2 min read
Azure API Management for AI APIs: Rate Limiting and Cost Control
AI APIs require careful management to control costs and ensure fair resource allocation. Azure API Management provides the policy framework to implement sophisticated rate limiting, quota management, and usage tracking for AI endpoints.
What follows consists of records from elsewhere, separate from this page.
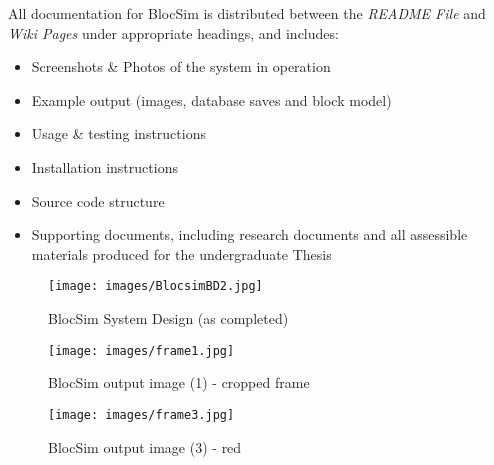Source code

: All documentation for BlocSim is distributed between the \textit{README File} and \textit{Wiki Pages} under appropriate headings, and includes:
\begin{itemize}
\item Screenshots \& Photos of the system in operation
\item Example output (images, database saves and block model)
\item Usage \& testing instructions
\item Installation instructions
\item Source code structure
\item Supporting documents, including research documents and all assessible materials produced for the undergraduate Thesis
\end{itemize}





\begin{figure}[ht!]
\centering
\texttt{[image: images/BlocsimBD2.jpg]}
\caption{BlocSim System Design (as completed)}
\label{im:BlocsimBD2}
\end{figure}

\clearpage

\clearpage

\begin{figure}[ht!]
\centering
\texttt{[image: images/frame1.jpg]}
\caption{BlocSim output image (1) - cropped frame \cite{blocsim}}
\label{im:frame1}
\end{figure}

\begin{figure}[ht!]
\centering
\texttt{[image: images/frame3.jpg]}
\caption{BlocSim output image (3) - red \cite{blocsim}}
\label{im:frame3}
\end{figure}

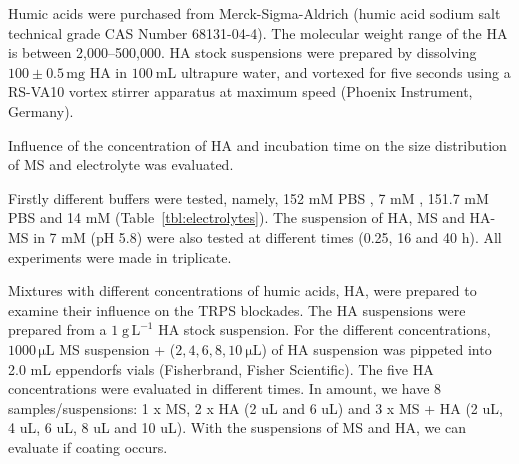 \documentclass[journal=langd5,manuscript=article]{achemso}
\begin{document}
Humic acids were purchased from Merck-Sigma-Aldrich (humic acid sodium salt technical grade CAS Number 68131-04-4). The molecular weight range of the HA is between  2,000--500,000. HA stock suspensions were prepared by dissolving  $\mathrm{100 \pm 0.5\,mg}$ HA in $100~\mathrm{mL}$ ultrapure water, and vortexed for five seconds using a RS-VA10 vortex stirrer apparatus at maximum speed (Phoenix Instrument, Germany). 

Influence of the concentration of HA and incubation time on the size  distribution of MS and electrolyte was evaluated.

Firstly different buffers were tested, namely, 
152 mM PBS ,
7 mM , 151.7 mM PBS
and 
14 mM  (Table~\ref{tbl:electrolytes}). The suspension of HA, MS and HA-MS in 7 mM  (pH  5.8) were also tested at different times (0.25, 16 and 40 h). All experiments were made in triplicate.


Mixtures  with different concentrations of humic acids, HA, were prepared to examine their influence on the TRPS blockades. The HA suspensions were prepared from a 
$\mathrm{1\;g\, L^{-1}}$
HA stock suspension. For the different concentrations,  $\mathrm{1000\, \mu L}$ MS suspension + 
($2, 4, 6, 8, 10~\mathrm{\mu L}$) 
of HA suspension was pippeted into 2.0 mL  eppendorfs vials (Fisherbrand, Fisher Scientific).
The five HA concentrations were evaluated in different times. In amount, we have 8 samples/suspensions: 1 x MS, 2 x HA (2 uL and 6 uL) and 3 x MS + HA (2 uL, 4 uL, 6 uL, 8 uL and 10 uL). With the suspensions of MS and HA, we can evaluate if coating occurs.

\end{document}
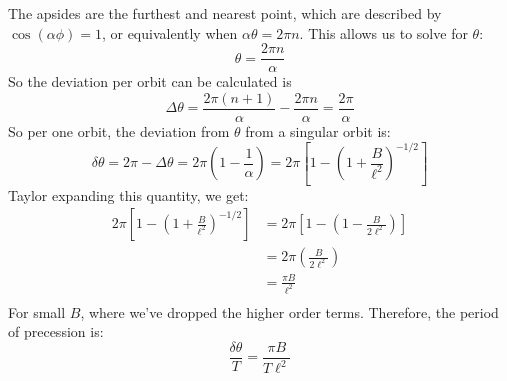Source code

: \documentclass[10pt]{article}
\begin{document}
\begin{enumerate}[label=\alph*)]
					\begin{solution}
							The apsides are the furthest and nearest point, which are described by
							$\cos(\alpha\phi) = 1$, or equivalently when $\alpha \theta = 2\pi n$. This allows 
							us to solve for $\theta$: 
							\[
							\theta = \frac{2\pi n}{\alpha}
							\] 
							So the deviation per orbit can be calculated is 
							\[
							\Delta \theta = \frac{2 \pi (n+1)}{\alpha} - \frac{2\pi n}{\alpha} =
							\frac{2\pi}{\alpha}
							\] 
							So per one orbit, the deviation from $\theta$ from a singular orbit is:
							\[
							\delta \theta = 2\pi - \Delta \theta = 2\pi\left(1 - \frac{1}{\alpha}\right) 
							= 2\pi\left[ 1 - \left( 1 + \frac{B}{\ell^2} \right)^{-1/2}\right] 
							\] 
							Taylor expanding this quantity, we get: 
							\begin{align*}
									2\pi \left[ 1 - \left( 1 + \frac{B}{\ell^2} \right) ^{-1/2}\right] &= 
									2\pi\left[1 - \left( 1-\frac{B}{2\ell^2} \right) \right]\\
									&= 2\pi\left( \frac{B}{2\ell^2} \right)  \\
									&= \frac{\pi B}{\ell^2} \\
							\end{align*}
							For small $B$, where we've dropped the higher order terms. Therefore, the period of
							precession is: 
							\[
									\frac{\delta \theta}{T} = \frac{\pi B}{T\ell^2}
							\] 
					\end{solution}
	\end{enumerate}
\end{document}
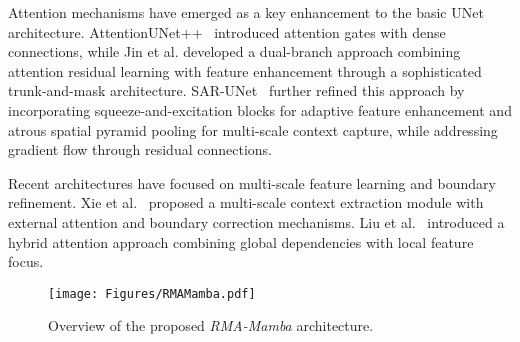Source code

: Attention mechanisms have emerged as a key enhancement to the basic UNet architecture. AttentionUNet++~\cite{li2020attention} introduced attention gates with dense connections, while Jin et al. developed a dual-branch approach combining attention residual learning with feature enhancement through a sophisticated trunk-and-mask architecture. SAR-UNet~\cite{WANG2021sar-unet} further refined this approach by incorporating squeeze-and-excitation blocks for adaptive feature enhancement and atrous spatial pyramid pooling for multi-scale context capture, while addressing gradient flow through residual connections.

Recent architectures have focused on multi-scale feature learning and boundary refinement. Xie et al.~\cite{xie2022mci} proposed a multi-scale context extraction module with external attention and boundary correction mechanisms. Liu et al.~\cite{liu2023gcha} introduced a hybrid attention approach combining global dependencies with local feature focus. %

\begin{figure*} [!t]
    \centering
    \texttt{[image: Figures/RMAMamba.pdf]}
    \caption{Overview of the proposed \textit{RMA-Mamba} architecture.}
    \label{fig:RMAMamba}
\end{figure*}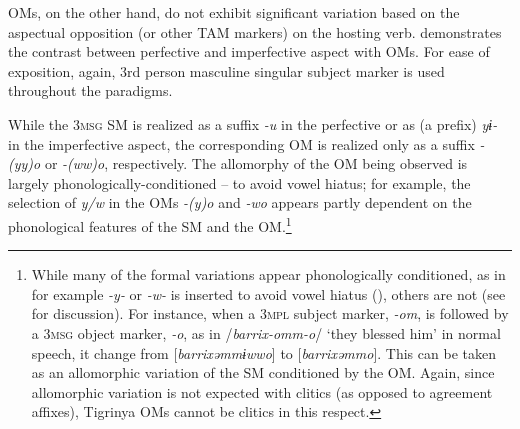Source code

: \documentclass[output=paper]{langscibook}
\begin{document}
OMs, on the other hand, do not exhibit significant variation based on the aspectual opposition (or other TAM markers) on the hosting verb.
 demonstrates the contrast between perfective and imperfective aspect with OMs. For ease of exposition, again, 3rd person masculine singular subject marker is used throughout the paradigms.

\begin{table}
\caption{Aspectual distinction of Tigrinya OMs\label{tab:Gebregziabher:Table3}}
\end{table}

While the {\scshape 3msg} SM is realized as a suffix \emph{-u} in the perfective or as (a prefix) \emph{yɨ-} in the imperfective aspect, the corresponding OM is realized only as a suffix \mbox{\emph{-(yy)o}} or \emph{-(ww)o}, respectively. The allomorphy of the OM being observed is largely phonologically-conditioned -- to avoid vowel hiatus; for example, the selection of \emph{y/w} in the OMs \emph{-(y)o} and \emph{-wo} appears partly dependent on the phonological features of the SM and the OM.\footnote{While many of the formal variations appear phonologically conditioned, as in for example \mbox{\emph{-y-}} or \mbox{\emph{-w-}} is inserted to avoid vowel hiatus (\citealt{berhane91}), others are not (see \citealt{gebre13b} for discussion). For instance, when a {\scshape 3mpl} subject marker, {\emph{-om}}, is followed by a {\scshape 3msg} object marker, {\emph{-o}}, as in /{\emph{barrix-omm-o}}/ `they blessed him' in normal speech, it change from [{\emph{barrixəmmɨwwo}}] to [{\emph{barrixəmmo}}]. This can be taken as an allomorphic variation of the SM conditioned by the OM. Again, since allomorphic variation is not expected with clitics (as opposed to agreement affixes), Tigrinya OMs cannot be clitics in this respect.}
\end{document}
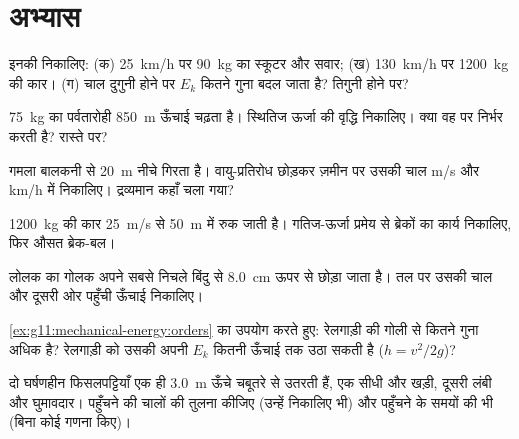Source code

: \section{अभ्यास}

\begin{exercise}[$\star$]\label{exo:g11:mechanical-energy:1}
इनकी  निकालिए: (क) \qty{25}{km/h} पर \qty{90}{kg} का स्कूटर और सवार;
(ख) \qty{130}{km/h} पर \qty{1200}{kg} की कार। (ग) चाल दुगुनी होने पर $E_k$ कितने गुना बदल
जाता है? तिगुनी होने पर?
\end{exercise}

\begin{exercise}[$\star$]\label{exo:g11:mechanical-energy:2}
\qty{75}{kg} का पर्वतारोही \qty{850}{m} ऊँचाई चढ़ता है। स्थितिज ऊर्जा की
वृद्धि निकालिए। क्या वह  पर निर्भर करती है? रास्ते पर?
\end{exercise}

\begin{exercise}[$\star$]\label{exo:g11:mechanical-energy:3}
गमला बालकनी से \qty{20}{m} नीचे गिरता है। वायु-प्रतिरोध छोड़कर ज़मीन पर उसकी चाल
\unit{m/s} और \unit{km/h} में निकालिए। द्रव्यमान कहाँ चला गया?
\end{exercise}

\begin{exercise}[$\star$]\label{exo:g11:mechanical-energy:4}
\qty{1200}{kg} की कार \qty{25}{m/s} से \qty{50}{m} में रुक जाती है। गतिज-ऊर्जा
प्रमेय से ब्रेकों का कार्य निकालिए, फिर औसत ब्रेक-बल।
\end{exercise}

\begin{exercise}[$\star$]\label{exo:g11:mechanical-energy:5}
लोलक का गोलक अपने सबसे निचले बिंदु से \qty{8.0}{cm} ऊपर से छोड़ा जाता है। तल पर
उसकी चाल और दूसरी ओर पहुँची ऊँचाई निकालिए।
\end{exercise}

\begin{exercise}[$\star\star$]\label{exo:g11:mechanical-energy:6}
\cref{ex:g11:mechanical-energy:orders} का उपयोग करते हुए: रेलगाड़ी की  गोली से कितने गुना
अधिक है? रेलगाड़ी को उसकी अपनी $E_k$ कितनी ऊँचाई तक उठा सकती है ($h = v^2/2g$)?
\end{exercise}

\begin{exercise}[$\star\star$]\label{exo:g11:mechanical-energy:7}
दो घर्षणहीन फिसलपट्टियाँ एक ही \qty{3.0}{m} ऊँचे चबूतरे से उतरती हैं, एक सीधी और
खड़ी, दूसरी लंबी और घुमावदार। पहुँचने की चालों की तुलना कीजिए (उन्हें निकालिए
भी) और पहुँचने के समयों की भी (बिना कोई गणना किए)।
\end{exercise}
Configuring AI-Specific Policies
Create policies that account for token-based billing:
<policies>
<inbound>
<base />
<!-- Extract token count from request -->
<set-variable name="requestTokens" value="@{
var body = context.Request.Body.As<JObject>();
var messages = body["messages"] as JArray;
int tokens = 0;
foreach (var msg in messages) {
tokens += msg["content"].ToString().Length / 4; // Rough estimate
}
return tokens;
}" />
<!-- Token-based rate limiting -->
<rate-limit-by-key
calls="1000"
renewal-period="60"
counter-key="@(context.Subscription.Id)"
increment-condition="@(true)"
increment-count="@((int)context.Variables["requestTokens"])" />
<!-- Daily quota per subscription -->
<quota-by-key
calls="100000"
bandwidth="0"
renewal-period="86400"
counter-key="@(context.Subscription.Id)" />
<!-- Cost tracking header -->
<set-header name="X-Token-Estimate" exists-action="override">
<value>@((string)context.Variables["requestTokens"])</value>
</set-header>
</inbound>
<outbound>
<base />
<!-- Track actual usage from response -->
<set-variable name="responseTokens" value="@{
var body = context.Response.Body.As<JObject>();
return body["usage"]?["total_tokens"]?.Value<int>() ?? 0;
}" />
<!-- Log to Event Hub for billing -->
<log-to-eventhub logger-id="ai-usage-logger">@{
return new JObject(
new JProperty("subscriptionId", context.Subscription.Id),
new JProperty("operation", context.Operation.Id),
new JProperty("tokensUsed", context.Variables["responseTokens"]),
new JProperty("timestamp", DateTime.UtcNow)
).ToString();
}</log-to-eventhub>
</outbound>
</policies>
Implementing Tiered Access
Different subscription tiers get different limits:
<choose>
<when condition="@(context.Product.Name == "Enterprise")">
<rate-limit-by-key calls="10000" renewal-period="60"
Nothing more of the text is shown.